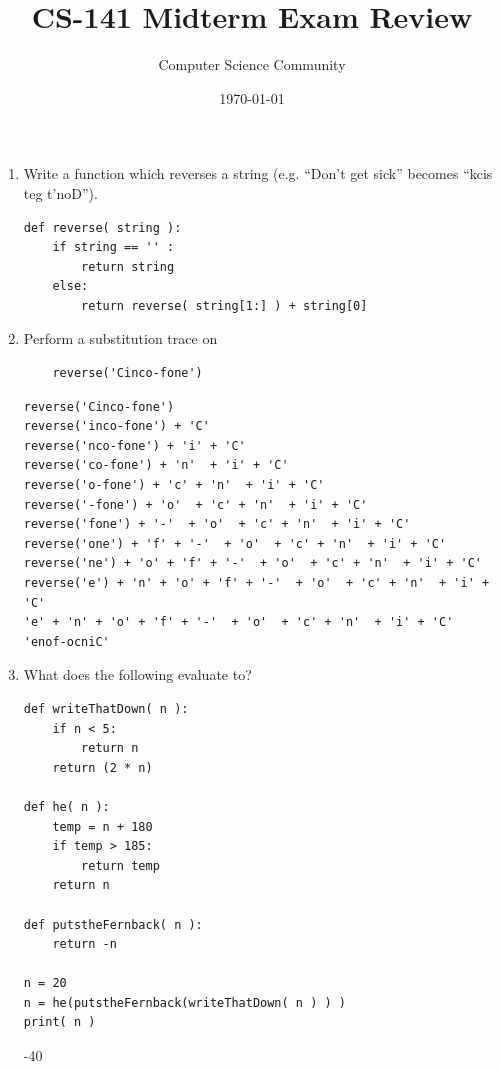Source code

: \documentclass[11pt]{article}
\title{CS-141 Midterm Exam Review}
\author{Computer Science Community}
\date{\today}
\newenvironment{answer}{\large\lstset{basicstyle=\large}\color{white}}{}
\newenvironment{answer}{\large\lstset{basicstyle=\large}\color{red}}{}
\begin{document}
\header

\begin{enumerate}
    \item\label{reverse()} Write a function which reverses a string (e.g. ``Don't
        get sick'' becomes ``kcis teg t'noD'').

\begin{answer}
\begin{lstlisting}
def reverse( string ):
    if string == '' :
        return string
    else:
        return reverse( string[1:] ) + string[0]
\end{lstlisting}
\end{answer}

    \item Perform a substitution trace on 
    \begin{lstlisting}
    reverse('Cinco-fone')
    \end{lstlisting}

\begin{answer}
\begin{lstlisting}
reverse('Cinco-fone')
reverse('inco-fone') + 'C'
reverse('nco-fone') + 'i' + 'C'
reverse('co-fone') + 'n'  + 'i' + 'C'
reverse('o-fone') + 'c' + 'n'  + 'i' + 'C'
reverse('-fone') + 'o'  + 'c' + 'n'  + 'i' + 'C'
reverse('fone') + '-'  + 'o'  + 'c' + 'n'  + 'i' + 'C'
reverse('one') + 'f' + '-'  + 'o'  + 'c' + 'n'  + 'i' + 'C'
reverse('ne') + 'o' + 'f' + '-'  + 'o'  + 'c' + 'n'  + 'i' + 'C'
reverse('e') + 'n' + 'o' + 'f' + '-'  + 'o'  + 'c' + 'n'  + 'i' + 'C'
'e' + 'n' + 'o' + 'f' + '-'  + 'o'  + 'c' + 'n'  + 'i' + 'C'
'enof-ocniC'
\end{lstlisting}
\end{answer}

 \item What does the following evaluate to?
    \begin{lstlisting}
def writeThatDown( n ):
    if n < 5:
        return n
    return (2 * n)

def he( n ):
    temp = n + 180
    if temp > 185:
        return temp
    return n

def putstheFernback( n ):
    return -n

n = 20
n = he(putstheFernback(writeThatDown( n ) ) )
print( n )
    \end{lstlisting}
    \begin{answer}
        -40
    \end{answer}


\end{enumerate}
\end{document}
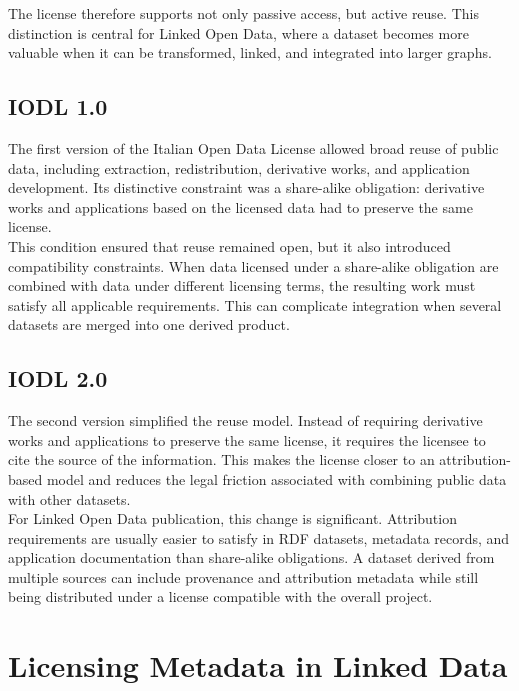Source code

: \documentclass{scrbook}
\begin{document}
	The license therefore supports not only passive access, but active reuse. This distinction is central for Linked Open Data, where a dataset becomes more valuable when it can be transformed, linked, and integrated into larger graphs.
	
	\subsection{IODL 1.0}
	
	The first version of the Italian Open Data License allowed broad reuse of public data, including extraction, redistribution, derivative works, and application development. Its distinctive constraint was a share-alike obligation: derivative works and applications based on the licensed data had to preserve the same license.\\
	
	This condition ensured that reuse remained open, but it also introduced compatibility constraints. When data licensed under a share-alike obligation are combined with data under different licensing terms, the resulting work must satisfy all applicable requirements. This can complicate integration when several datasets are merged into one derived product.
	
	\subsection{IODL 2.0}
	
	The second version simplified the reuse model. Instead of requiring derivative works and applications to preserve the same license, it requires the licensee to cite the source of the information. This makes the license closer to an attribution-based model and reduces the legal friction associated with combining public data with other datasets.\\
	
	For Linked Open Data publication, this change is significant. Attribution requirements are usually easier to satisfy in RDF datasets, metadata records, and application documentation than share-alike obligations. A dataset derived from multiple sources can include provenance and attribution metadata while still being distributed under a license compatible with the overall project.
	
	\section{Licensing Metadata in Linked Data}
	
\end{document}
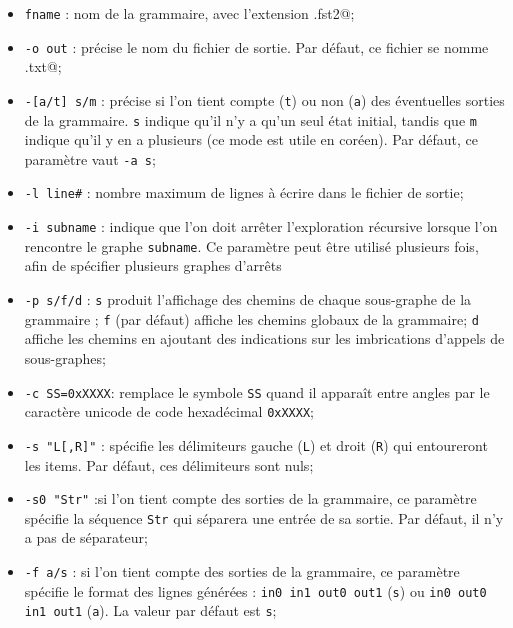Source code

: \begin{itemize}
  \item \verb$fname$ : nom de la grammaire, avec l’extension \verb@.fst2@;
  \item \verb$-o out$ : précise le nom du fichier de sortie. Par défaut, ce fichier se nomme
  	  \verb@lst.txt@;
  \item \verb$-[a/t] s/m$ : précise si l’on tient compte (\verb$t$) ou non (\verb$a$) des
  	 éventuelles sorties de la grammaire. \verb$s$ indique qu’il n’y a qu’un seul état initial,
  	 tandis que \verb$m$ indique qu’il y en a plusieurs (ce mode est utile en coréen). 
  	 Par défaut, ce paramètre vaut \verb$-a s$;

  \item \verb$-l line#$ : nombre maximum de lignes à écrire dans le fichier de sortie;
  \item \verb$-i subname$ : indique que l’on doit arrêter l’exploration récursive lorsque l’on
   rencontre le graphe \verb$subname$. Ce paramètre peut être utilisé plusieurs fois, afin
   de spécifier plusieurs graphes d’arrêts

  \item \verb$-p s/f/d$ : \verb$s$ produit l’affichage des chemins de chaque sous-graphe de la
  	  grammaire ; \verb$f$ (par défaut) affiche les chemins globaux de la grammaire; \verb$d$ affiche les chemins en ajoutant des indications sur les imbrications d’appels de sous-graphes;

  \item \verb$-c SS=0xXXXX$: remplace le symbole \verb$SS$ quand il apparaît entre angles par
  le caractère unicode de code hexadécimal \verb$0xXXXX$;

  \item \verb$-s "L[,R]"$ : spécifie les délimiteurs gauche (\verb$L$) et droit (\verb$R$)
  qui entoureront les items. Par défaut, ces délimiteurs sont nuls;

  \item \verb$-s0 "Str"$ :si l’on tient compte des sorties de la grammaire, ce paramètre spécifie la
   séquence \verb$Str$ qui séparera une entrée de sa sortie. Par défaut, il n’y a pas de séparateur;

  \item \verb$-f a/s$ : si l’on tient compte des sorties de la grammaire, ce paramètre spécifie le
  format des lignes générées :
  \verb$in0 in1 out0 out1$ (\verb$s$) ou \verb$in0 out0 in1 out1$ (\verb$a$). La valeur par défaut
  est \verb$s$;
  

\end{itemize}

___

The problem:
From the first record to the last, restate everything exactly but omit the pictures.

Answer to this problem:
Source code

: \documentclass[11pt]{article}
\title{CS-141 Midterm Exam Review}
\author{Computer Science Community}
\date{\today}
\newenvironment{answer}{\large\lstset{basicstyle=\large}\color{white}}{}
\newenvironment{answer}{\large\lstset{basicstyle=\large}\color{red}}{}
\begin{document}
\header

\begin{enumerate}
    \item\label{reverse()} Write a function which reverses a string (e.g. ``Don't
        get sick'' becomes ``kcis teg t'noD'').

\begin{answer}
\begin{lstlisting}
def reverse( string ):
    if string == '' :
        return string
    else:
        return reverse( string[1:] ) + string[0]
\end{lstlisting}
\end{answer}

    \item Perform a substitution trace on 
    \begin{lstlisting}
    reverse('Cinco-fone')
    \end{lstlisting}

\begin{answer}
\begin{lstlisting}
reverse('Cinco-fone')
reverse('inco-fone') + 'C'
reverse('nco-fone') + 'i' + 'C'
reverse('co-fone') + 'n'  + 'i' + 'C'
reverse('o-fone') + 'c' + 'n'  + 'i' + 'C'
reverse('-fone') + 'o'  + 'c' + 'n'  + 'i' + 'C'
reverse('fone') + '-'  + 'o'  + 'c' + 'n'  + 'i' + 'C'
reverse('one') + 'f' + '-'  + 'o'  + 'c' + 'n'  + 'i' + 'C'
reverse('ne') + 'o' + 'f' + '-'  + 'o'  + 'c' + 'n'  + 'i' + 'C'
reverse('e') + 'n' + 'o' + 'f' + '-'  + 'o'  + 'c' + 'n'  + 'i' + 'C'
'e' + 'n' + 'o' + 'f' + '-'  + 'o'  + 'c' + 'n'  + 'i' + 'C'
'enof-ocniC'
\end{lstlisting}
\end{answer}

 \item What does the following evaluate to?
    \begin{lstlisting}
def writeThatDown( n ):
    if n < 5:
        return n
    return (2 * n)

def he( n ):
    temp = n + 180
    if temp > 185:
        return temp
    return n

def putstheFernback( n ):
    return -n

n = 20
n = he(putstheFernback(writeThatDown( n ) ) )
print( n )
    \end{lstlisting}
    \begin{answer}
        -40
    \end{answer}


\end{enumerate}
\end{document}
Source code

: \documentclass{scrbook}
\begin{document}
	The license therefore supports not only passive access, but active reuse. This distinction is central for Linked Open Data, where a dataset becomes more valuable when it can be transformed, linked, and integrated into larger graphs.
	
	\subsection{IODL 1.0}
	
	The first version of the Italian Open Data License allowed broad reuse of public data, including extraction, redistribution, derivative works, and application development. Its distinctive constraint was a share-alike obligation: derivative works and applications based on the licensed data had to preserve the same license.\\
	
	This condition ensured that reuse remained open, but it also introduced compatibility constraints. When data licensed under a share-alike obligation are combined with data under different licensing terms, the resulting work must satisfy all applicable requirements. This can complicate integration when several datasets are merged into one derived product.
	
	\subsection{IODL 2.0}
	
	The second version simplified the reuse model. Instead of requiring derivative works and applications to preserve the same license, it requires the licensee to cite the source of the information. This makes the license closer to an attribution-based model and reduces the legal friction associated with combining public data with other datasets.\\
	
	For Linked Open Data publication, this change is significant. Attribution requirements are usually easier to satisfy in RDF datasets, metadata records, and application documentation than share-alike obligations. A dataset derived from multiple sources can include provenance and attribution metadata while still being distributed under a license compatible with the overall project.
	
	\section{Licensing Metadata in Linked Data}
	
\end{document}
Source code

: \begin{itemize}
  \item \verb$fname$ : nom de la grammaire, avec l’extension \verb@.fst2@;
  \item \verb$-o out$ : précise le nom du fichier de sortie. Par défaut, ce fichier se nomme
  	  \verb@lst.txt@;
  \item \verb$-[a/t] s/m$ : précise si l’on tient compte (\verb$t$) ou non (\verb$a$) des
  	 éventuelles sorties de la grammaire. \verb$s$ indique qu’il n’y a qu’un seul état initial,
  	 tandis que \verb$m$ indique qu’il y en a plusieurs (ce mode est utile en coréen). 
  	 Par défaut, ce paramètre vaut \verb$-a s$;

  \item \verb$-l line#$ : nombre maximum de lignes à écrire dans le fichier de sortie;
  \item \verb$-i subname$ : indique que l’on doit arrêter l’exploration récursive lorsque l’on
   rencontre le graphe \verb$subname$. Ce paramètre peut être utilisé plusieurs fois, afin
   de spécifier plusieurs graphes d’arrêts

  \item \verb$-p s/f/d$ : \verb$s$ produit l’affichage des chemins de chaque sous-graphe de la
  	  grammaire ; \verb$f$ (par défaut) affiche les chemins globaux de la grammaire; \verb$d$ affiche les chemins en ajoutant des indications sur les imbrications d’appels de sous-graphes;

  \item \verb$-c SS=0xXXXX$: remplace le symbole \verb$SS$ quand il apparaît entre angles par
  le caractère unicode de code hexadécimal \verb$0xXXXX$;

  \item \verb$-s "L[,R]"$ : spécifie les délimiteurs gauche (\verb$L$) et droit (\verb$R$)
  qui entoureront les items. Par défaut, ces délimiteurs sont nuls;

  \item \verb$-s0 "Str"$ :si l’on tient compte des sorties de la grammaire, ce paramètre spécifie la
   séquence \verb$Str$ qui séparera une entrée de sa sortie. Par défaut, il n’y a pas de séparateur;

  \item \verb$-f a/s$ : si l’on tient compte des sorties de la grammaire, ce paramètre spécifie le
  format des lignes générées :
  \verb$in0 in1 out0 out1$ (\verb$s$) ou \verb$in0 out0 in1 out1$ (\verb$a$). La valeur par défaut
  est \verb$s$;
  

\end{itemize}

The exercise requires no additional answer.